SPOKANE, Wash. - On Wednesday, long-time TODAY host Matt Lauer was fired by NBC following sexual harassment allegations.
Lauer joins dozens of other men that have been accused of sexual harassment since allegations against Harvey Weinstein were made in early October. The New York Times keeps a running list of names, though it hasn't been updated to reflect allegations against not only Lauer, but also U.S. Rep. John Conyers (D-Mich) and Minnesota Public Radio's Garrison Keillor.
The discussion has consumed the national news cycle for nearly two months, and it's changing the way local companies view sexual harassment training.
“It's scary really to employers who thought this isn't happening to me but it can be,” said Nicole Tedrow.
Tedrow is the chief legal counsel at Associated Industries in Spokane. The company works with others on HR training, employment law and other workplace issues.
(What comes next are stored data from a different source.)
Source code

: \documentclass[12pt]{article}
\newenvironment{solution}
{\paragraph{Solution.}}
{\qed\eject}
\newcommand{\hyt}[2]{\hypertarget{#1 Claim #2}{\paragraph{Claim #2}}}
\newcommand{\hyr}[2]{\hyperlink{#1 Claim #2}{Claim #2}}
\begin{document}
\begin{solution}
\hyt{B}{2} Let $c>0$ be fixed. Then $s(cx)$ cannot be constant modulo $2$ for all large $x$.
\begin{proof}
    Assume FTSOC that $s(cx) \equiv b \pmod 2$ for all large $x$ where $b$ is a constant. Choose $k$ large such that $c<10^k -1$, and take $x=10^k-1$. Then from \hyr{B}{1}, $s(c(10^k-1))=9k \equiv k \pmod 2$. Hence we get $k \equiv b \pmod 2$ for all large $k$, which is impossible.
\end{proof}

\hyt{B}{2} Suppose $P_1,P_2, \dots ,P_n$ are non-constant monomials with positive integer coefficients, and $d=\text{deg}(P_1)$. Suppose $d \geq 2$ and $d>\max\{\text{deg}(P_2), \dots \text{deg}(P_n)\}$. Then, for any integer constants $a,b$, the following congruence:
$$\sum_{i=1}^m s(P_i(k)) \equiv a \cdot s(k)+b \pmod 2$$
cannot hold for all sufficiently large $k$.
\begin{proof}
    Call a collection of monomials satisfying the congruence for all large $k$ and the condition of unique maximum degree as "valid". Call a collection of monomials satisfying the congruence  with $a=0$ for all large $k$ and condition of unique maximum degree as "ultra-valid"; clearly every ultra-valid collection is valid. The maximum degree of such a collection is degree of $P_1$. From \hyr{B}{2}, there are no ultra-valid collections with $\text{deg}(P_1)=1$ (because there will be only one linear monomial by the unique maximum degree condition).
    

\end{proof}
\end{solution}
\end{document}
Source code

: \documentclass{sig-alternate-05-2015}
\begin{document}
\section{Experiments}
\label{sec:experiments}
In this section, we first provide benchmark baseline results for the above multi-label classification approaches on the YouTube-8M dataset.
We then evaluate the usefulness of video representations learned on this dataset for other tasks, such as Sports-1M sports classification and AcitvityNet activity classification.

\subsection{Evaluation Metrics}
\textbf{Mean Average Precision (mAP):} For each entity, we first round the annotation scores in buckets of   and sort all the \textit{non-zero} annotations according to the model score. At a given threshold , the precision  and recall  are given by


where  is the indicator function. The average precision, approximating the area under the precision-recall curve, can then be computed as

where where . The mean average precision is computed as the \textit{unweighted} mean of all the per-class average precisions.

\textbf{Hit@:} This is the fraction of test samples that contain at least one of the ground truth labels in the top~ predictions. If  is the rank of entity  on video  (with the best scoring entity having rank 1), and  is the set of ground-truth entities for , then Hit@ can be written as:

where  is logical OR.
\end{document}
Tedrow says they haven't seen an increase in complaints, which they often help businesses work through, but they have seen an increase in requests for training. Associated Industries works with about 600 clients. Tedrow said the list of businesses that are requesting training is the longest she's seen in her time with the company.
“We want to make sure that we create an environment in the work places that people feel comfortable coming forward when they see something that is not right- whether it's happened to them or happening to someone else. Because that's how we fix things,” she said.
Proactive behavior starts with having a solid policy, and making sure employees are familiar with it.
“So we want to encourage employers to be aware and employees to be aware and to report so that they let someone know right away so employers can get right on it and correct it the first time they see it,” Tedrow said. “Putting it in your handbook is not enough,” she said.
Tedrow said making reporting as non-complicated as possible for a victim of sexual harassment can lead to more effective resolution of the issue. So can ensuring that the policy is enforced form the “top, down.”
“I also think you can have the best policy in the world and the best training in the world but if the attitude doesn't come from the top down and it isn't really communicated to the workforce, like, 'these are the expectations we have for you in terms of behavior' then I think it doesn't work,”she said.
Laws requiring sexual harassment training vary from state to state. Tedrow suggests, depending on the amount of turnover in a business' workforce, that training be refreshed at least every couple years.
“I feel like it's really really important. I think it's one of the most important things we do,” she said.